This is the 7th episode in the on-going saga of Rabban Sauma.
Last episode ended with the Mongol Ilkhan Arghun in Persia surrounded by enemies. He had a powerful ally in the Great Khan Khubilai, but Persia and China were too far apart and Khubilai was already locked into his own troubles in his contest with his cousin Khaidu.
Arghun had risen to the Ilkhanate in Persia by supplanting his nemesis Ahmad, a pro-Muslim ruler who’d been removed & executed after a short reign. Arghun worried Ahmad’s allies, the Muslim Mamluks to the West would embark on a campaign to conquer Persia. But as he looked for allies, the offerings were slim. Khubilai was not help. Only one option remained; Christian Europe. The same realms the Mongol Machine had just a few decades before almost overwhelmed. Would Christian Europe set aside that recent horror to ally with the Ilkhanate in a new Crusade to purge the Middle East of the Muslim threat? Well, that’s the plan Arghun settled on. For Europeans, the Mongols were deemed as great a threat as the Mamluks. Maybe more so. So, in a nod to the old saw, “the enemy of my enemy is my friend,” Arghun hoped maybe an alliance could be forged between Persia and the crusading states of Europe.
But, who to send with the proposal? This is where we open chapter 2 on Rabban Sauma’s amazing epic.
We open that chapter with some background on the political situation in Persia & Europe.
Arghun wasn’t the first Ilkhan to propose a treaty with Christian Europe against the Mamluks. In 1265, Abakha sent an embassy to the Pope requesting an alliance. Since the Mamluks were pressing hard to wipe out the last of the Outremer; the Crusaders states in the Middle East, Abakha assumed they’d gladly want assistance in the fight.

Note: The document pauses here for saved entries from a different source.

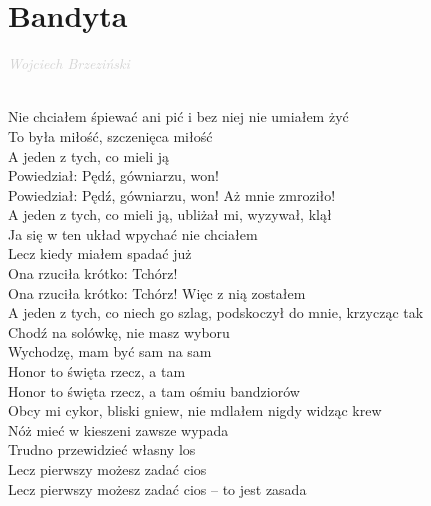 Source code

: \documentclass[a5paper, 10pt]{book}
\begin{document}
\newpage
\section{Bandyta}\textcolor{lightgray}{\textit{Wojciech Brzeziński}}\\~\\
\begin{minipage}[t]{0.81\textwidth}
  Nie chciałem śpiewać ani pić i bez niej nie umiałem żyć\\
  To była miłość, szczenięca miłość\\
\hspace*{5mm}  A jeden z tych, co mieli ją\\
\hspace*{5mm}  Powiedział: Pędź, gówniarzu, won!\\
\hspace*{5mm}  Powiedział: Pędź, gówniarzu, won! Aż mnie zmroziło!\\
  
  A jeden z tych, co mieli ją, ubliżał mi, wyzywał, klął\\
  Ja się w ten układ wpychać nie chciałem\\
\hspace*{5mm}Lecz kiedy miałem spadać już\\
\hspace*{5mm}Ona rzuciła krótko: Tchórz!\\
\hspace*{5mm}Ona rzuciła krótko: Tchórz! Więc z nią zostałem\\

A jeden z tych, co niech go szlag, podskoczył do mnie, krzycząc tak\\
Chodź na solówkę, nie masz wyboru\\
\hspace*{5mm}Wychodzę, mam być sam na sam\\
\hspace*{5mm}Honor to święta rzecz, a tam\\
\hspace*{5mm}Honor to święta rzecz, a tam ośmiu bandziorów\\

Obcy mi cykor, bliski gniew, nie mdlałem nigdy widząc krew\\
Nóż mieć w kieszeni zawsze wypada\\
\hspace*{5mm}Trudno przewidzieć własny los\\
\hspace*{5mm}Lecz pierwszy możesz zadać cios\\
\hspace*{5mm}Lecz pierwszy możesz zadać cios – to jest zasada\\


\end{minipage}
\end{document}
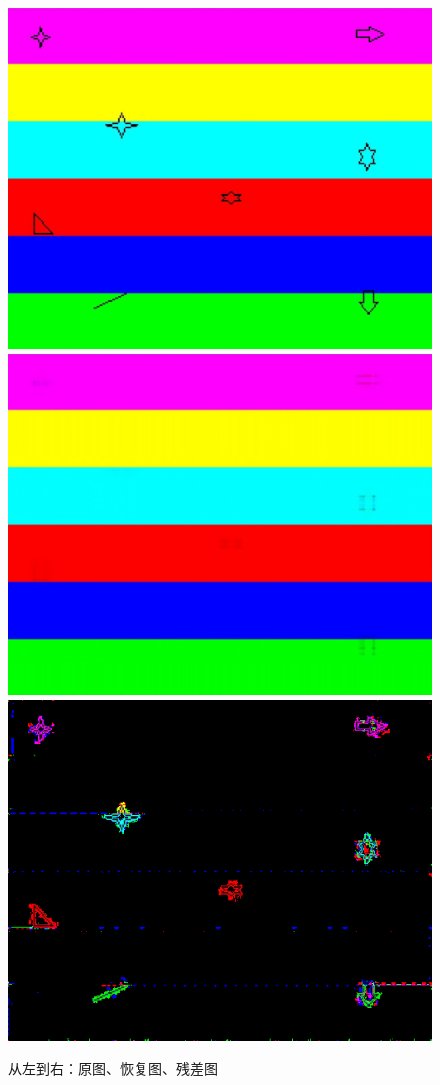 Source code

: \documentclass{article}
\begin{document}
    \begin{figure}[h]
    	\includegraphics[scale=0.56]{../figures/test-1.png}
    	\quad
    	\includegraphics[scale=0.28]{../figures/A-6.png}
    	\quad
    	\includegraphics[scale=0.28]{../figures/E-6.png}
    	\caption{从左到右：原图、恢复图、残差图}
    \end{figure}
     
\end{document}
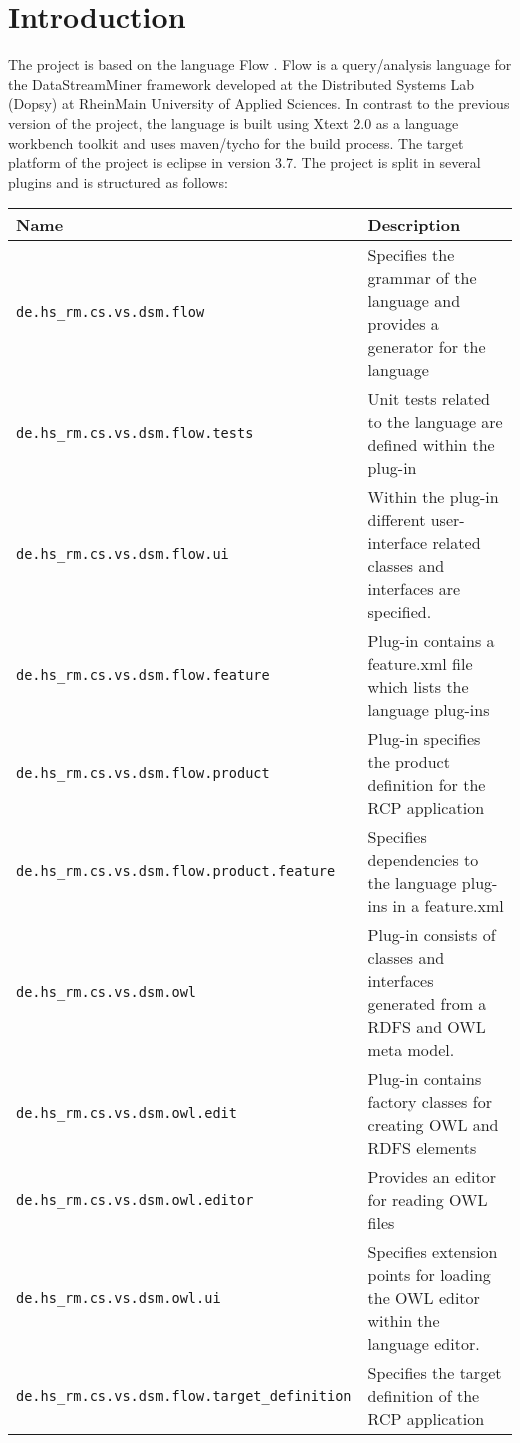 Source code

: \section{Introduction}
The project is based on the language Flow \cite{297:Frey2010}. Flow is a 
query/analysis language for the DataStreamMiner framework developed at the 
Distributed Systems Lab (Dopsy) at RheinMain University of Applied Sciences. In 
contrast to the previous version of the project, the language is built using 
Xtext 2.0 as a language workbench toolkit and uses maven/tycho for the build 
process. The target platform of the project is eclipse in version 3.7. The project is split 
in several plugins and is structured as follows:
\begin{center}
  \begin{tabular}{|l|l|}
  \hline
  \textbf{Name} & \textbf{Description} \\
  \hline
  \hline
  \texttt{de.hs\_rm.cs.vs.dsm.flow} & Specifies the grammar of the language and provides a generator for 
  the language \\
  \hline
  \texttt{de.hs\_rm.cs.vs.dsm.flow.tests} &  Unit tests related to the language are defined within the plug-in \\
  \hline
  \texttt{de.hs\_rm.cs.vs.dsm.flow.ui} &  Within the plug-in different user-interface related classes and interfaces are
  specified. \\
  \hline
  \texttt{de.hs\_rm.cs.vs.dsm.flow.feature} & Plug-in contains a feature.xml file which lists the language plug-ins \\
  \hline
  \texttt{de.hs\_rm.cs.vs.dsm.flow.product} & Plug-in specifies the product definition for the RCP application\\
  \hline
  \texttt{de.hs\_rm.cs.vs.dsm.flow.product.feature} & Specifies dependencies to the language plug-ins in a feature.xml\\
  \hline
  \texttt{de.hs\_rm.cs.vs.dsm.owl} & Plug-in consists of classes and interfaces generated from a RDFS and OWL 
  meta model.\\
  \hline
  \texttt{de.hs\_rm.cs.vs.dsm.owl.edit} & Plug-in contains factory classes for creating OWL and RDFS 
  elements \\
  \hline
  \texttt{de.hs\_rm.cs.vs.dsm.owl.editor} & Provides an editor for reading OWL files \\
  \hline
  \texttt{de.hs\_rm.cs.vs.dsm.owl.ui} & Specifies extension points for loading the OWL 
  editor within the language editor. \\
  \hline
  \texttt{de.hs\_rm.cs.vs.dsm.flow.target\_definition} & Specifies the target definition of the RCP application\\
  \end{tabular}
  \label{tab:plug-ins}
\end{center}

But Europe was weary of crusading. Much ado had been made over the previous 200 yrs with little lasting result. Indeed, the success of the First Crusade was followed on by tragedy after tragedy. In addition to that weariness, the European kingdoms weren’t exactly getting along. Just in Italy, the Pope was faced with hostility between the many city-states, with the conflict between Venice and Genoa dominating the Mediterranean.
A further intrigue inserted at this time was the relationship between Charles of Anjou and the Pope. Brother of the French King St. Louis IX, Charles was quite ambitious. He secured the Pope’s blessing to become the King of Naples and Sicily. His goal was to dominate the Byzantine Empire so as to control trade in the Eastern Med. He saw the Mongols in Persia as a threat to that ambition because the Ilkhan Abakha had married a Byzantine princess. Charles let the Pope know he wasn’t to entertain any overtures from the Mongols for an alliance. Both Kings Edward of England & Louis of France wanted to stage a Crusade. But the turmoil in Europe stalled their plans.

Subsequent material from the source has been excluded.